Tencent is largest internet company in China, and, with Facebook being unavailable to users, it is trying to utilize the social networking niche to compete with Baidu. The “satellite” services that are being offered by Tencent are very similar to the stated above Baidu products, making the clash between the two a “hot” battle for dominance. Baidu’s response, according to Robin Li, the CEO of the company, lies within expanding its own network of users and making it more “social”. In addition of fighting Tencent, this should also serve as additional income channel for the Chinese market leader.
According to latest StatCounter data, Goolge has dropped below 90% of search engine market share – for the first time since July 2009. The presented figure of 89.94%, though is still a major headache for its competitors, Yahoo and Bing that combine to just over 8% of global search… In the European market the domination is even greater – Google has about 94% of market share.
Although Bing has surpassed Yahoo globally in January, in the US market Yahoo! is still a number two search engine, with 9.74% share compared to Bing’s 9.03%. Google has dropped below 80% once again, with 79.63%.
In Asia, Baidu has once again beaten Bing for the number three spot (Yahoo! is second). It must be noted however, that StatCounter only considers English searches so the results have to be viewed with care. For example, in Russia Google is reported as the market leader with 52% with Yandex having a figure of 46%, and in Czech Republic the picture looks even brighter for Google, which beats local Seznam 79% to 19%. Of course, when native language searches are considered, both Yandex and Seznam are more popular than Google in their local market.
But even so, in China, Baidu is a clear number one, with almost 70% of the market (compared to Google’s 29%) and in South Korea Naver is back to absolute majority (55.15%), with both Google and recently launched Daum both loosing ground (31.7% and 7.85% respectively).
It is widely known that Google has many local rivals in the Search Engine field. Many Russians prefer Yandex over Google, Israelis use Walla and in China there is Baidu. Most of those engines are extremely localized, providing relevant search results and successfully battling with Google in the local market – especially, since they use local language in countries with relatively low English level among computer and internet users.

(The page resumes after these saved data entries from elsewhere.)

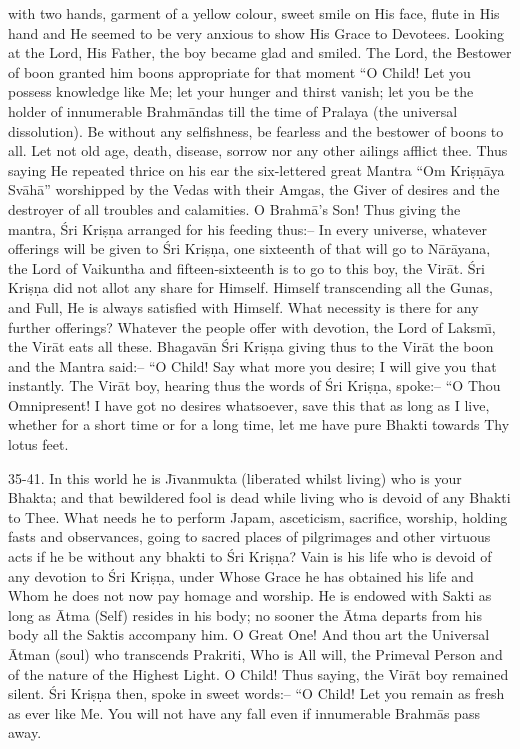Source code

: with two hands, garment of a yellow colour, sweet smile on His face, flute in His hand and He seemed to be very anxious to show His Grace to Devotees. Looking at the Lord, His Father, the boy became glad and smiled. The Lord, the Bestower of boon granted him boons appropriate for that moment ``O Child! Let you possess knowledge like Me; let your hunger and thirst vanish; let you be the holder of innumerable Brahm\=andas till the time of Pralaya (the universal dissolution). Be without any selfishness, be fearless and the bestower of boons to all. Let not old age, death, disease, sorrow nor any other ailings afflict thee. Thus saying He repeated thrice on his ear the six-lettered great Mantra ``Om Kri\d{s}\d{n}\=aya Sv\=ah\=a'' worshipped by the Vedas with their Amgas, the Giver of desires and the destroyer of all troubles and calamities. O Brahm\=a's Son! Thus giving the mantra, \'Sri Kri\d{s}\d{n}a arranged for his feeding thus:-- In every universe, whatever offerings will be given to \'Sri Kri\d{s}\d{n}a, one sixteenth of that will go to N\=ar\=ayana, the Lord of Vaikuntha and fifteen-sixteenth is to go to this boy, the Vir\=at. \'Sri Kri\d{s}\d{n}a did not allot any share for Himself. Himself transcending all the Gunas, and Full, He is always satisfied with Himself. What necessity is there for any further offerings? Whatever the people offer with devotion, the Lord of Laksm\={\i}, the Vir\=at eats all these. Bhagav\=an \'Sri Kri\d{s}\d{n}a giving thus to the Vir\=at the boon and the Mantra said:-- ``O Child! Say what more you desire; I will give you that instantly. The Vir\=at boy, hearing thus the words of \'Sri Kri\d{s}\d{n}a, spoke:-- ``O Thou Omnipresent! I have got no desires whatsoever, save this that as long as I live, whether for a short time or for a long time, let me have pure Bhakti towards Thy lotus feet.

35-41. In this world he is J\={\i}vanmukta (liberated whilst living) who is your Bhakta; and that bewildered fool is dead while living who is devoid of any Bhakti to Thee. What needs he to perform Japam, asceticism, sacrifice, worship, holding fasts and observances, going to sacred places of pilgrimages and other virtuous acts if he be without any bhakti to \'Sri Kri\d{s}\d{n}a? Vain is his life who is devoid of any devotion to \'Sri Kri\d{s}\d{n}a, under Whose Grace he has obtained his life and Whom he does not now pay homage and worship. He is endowed with Sakti as long as \=Atma (Self) resides in his body; no sooner the \=Atma departs from his body all the Saktis accompany him. O Great One! And thou art the Universal \=Atman (soul) who transcends Prakriti, Who is All will, the Primeval Person and of the nature of the Highest Light. O Child! Thus saying, the Vir\=at boy remained silent. \'Sri Kri\d{s}\d{n}a then, spoke in sweet words:-- ``O Child! Let you remain as fresh as ever like Me. You will not have any fall even if innumerable Brahm\=as pass away.

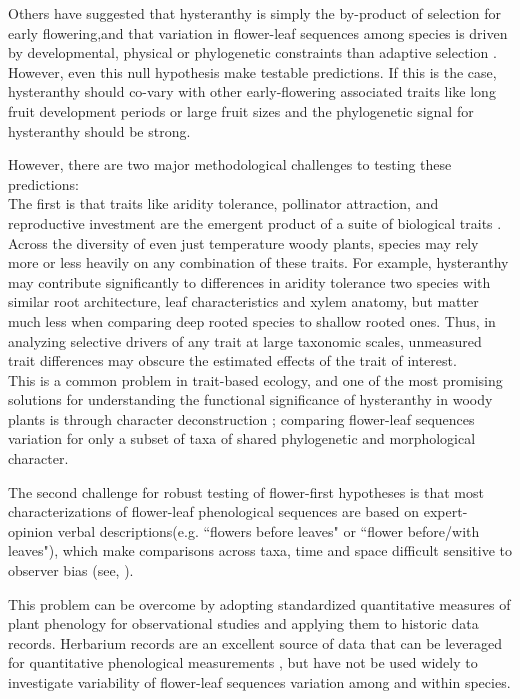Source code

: \documentclass{article}\usepackage[]{graphicx}\usepackage[]{color}
\begin{document}
\noindent Others have suggested that hysteranthy is simply the by-product of selection for early flowering,and that variation in flower-leaf sequences among species is driven by developmental, physical or phylogenetic constraints than adaptive selection \citep{}. However, even this null hypothesis make testable predictions. If this is the case, hysteranthy should co-vary with other early-flowering associated traits like long fruit development periods or large fruit sizes \citep{} and the phylogenetic signal for hysteranthy should be strong.

\noindent However, there are two major methodological challenges to testing these predictions:\\

The first is that traits like aridity tolerance, pollinator attraction, and reproductive investment are the emergent product of a suite of biological traits \citep{}. Across the diversity of even just temperature woody plants, species may rely more or less heavily on any combination of these traits. For example, hysteranthy may contribute significantly to differences in aridity tolerance two species with similar root architecture, leaf characteristics and xylem anatomy, but matter much less when comparing deep rooted species to shallow rooted ones. Thus, in analyzing selective drivers of any trait at large taxonomic scales, unmeasured trait differences may obscure the estimated effects of the trait of interest.\\

This is a common problem in trait-based ecology, and one of the most promising solutions for understanding the functional significance of hysteranthy in woody plants is through character deconstruction \citep{}; comparing flower-leaf sequences variation for only a subset of taxa of shared phylogenetic and morphological character.   


The second challenge for robust testing of flower-first hypotheses is that most characterizations of flower-leaf phenological sequences are based on expert-opinion verbal descriptions(e.g. ``flowers before leaves" or ``flower before/with leaves"), which make comparisons across taxa, time and space difficult sensitive to observer bias (see, \citep{}). 

This problem can be overcome by adopting standardized quantitative measures of plant phenology for observational studies and applying them to historic data records. Herbarium records are an excellent source of data that can be leveraged for quantitative phenological measurements \citep{}, but have not be used widely to investigate variability of flower-leaf sequences variation among and within species.
\end{document}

Almost half-billion China-based internet users are a huge marketing potential. It seems, Chinese government has recognized it, deciding to launch a new search engine, which will be the first state-owned SE in the world. After over half a year of trial version (how do you say “beta” in Chinese?), goso.cn is now fully operational and available. The idea is to implement elements of social media into the engine – such as videos, photos and comments sharing. Mobile version is expected as well.
Of course, competing with Baidu and Google is not an easy task – but with the support of the government, goso can well become a healthy search engine alternative in few years time.
It’s no big news that Chinese market is growing with an impressive speed and more and more businesses turn eastwards – both for production and marketing. Over a billion people live inside the Far East giant borders – a healthy reason to address the region in order to increase sales as well as exposure.
The news is, however, that the internet content is now also part of the trend. China has reportedly surpassed USA in the number of internet users in mid-2009, and although English is still the primary internet language (42 percent of almost two billion of online “population” worldwide), Chinese is in solid second place, with about 32 percent. And since China is still less technologically advanced than the Western Countries, the number of potential Chinese speakers, who will soon be joining the online world is far greater than that of the English language carriers.
And with the Chinese government now requiring all English content in China-based websites to be accompanied with local Mandarin translation, the number of webpages in Chinese is about to increase immensely. And, restating the above thought about more and more companies regarding China as a prospective market, it seems that the near future of online marketing can easily shift toward Chinese content.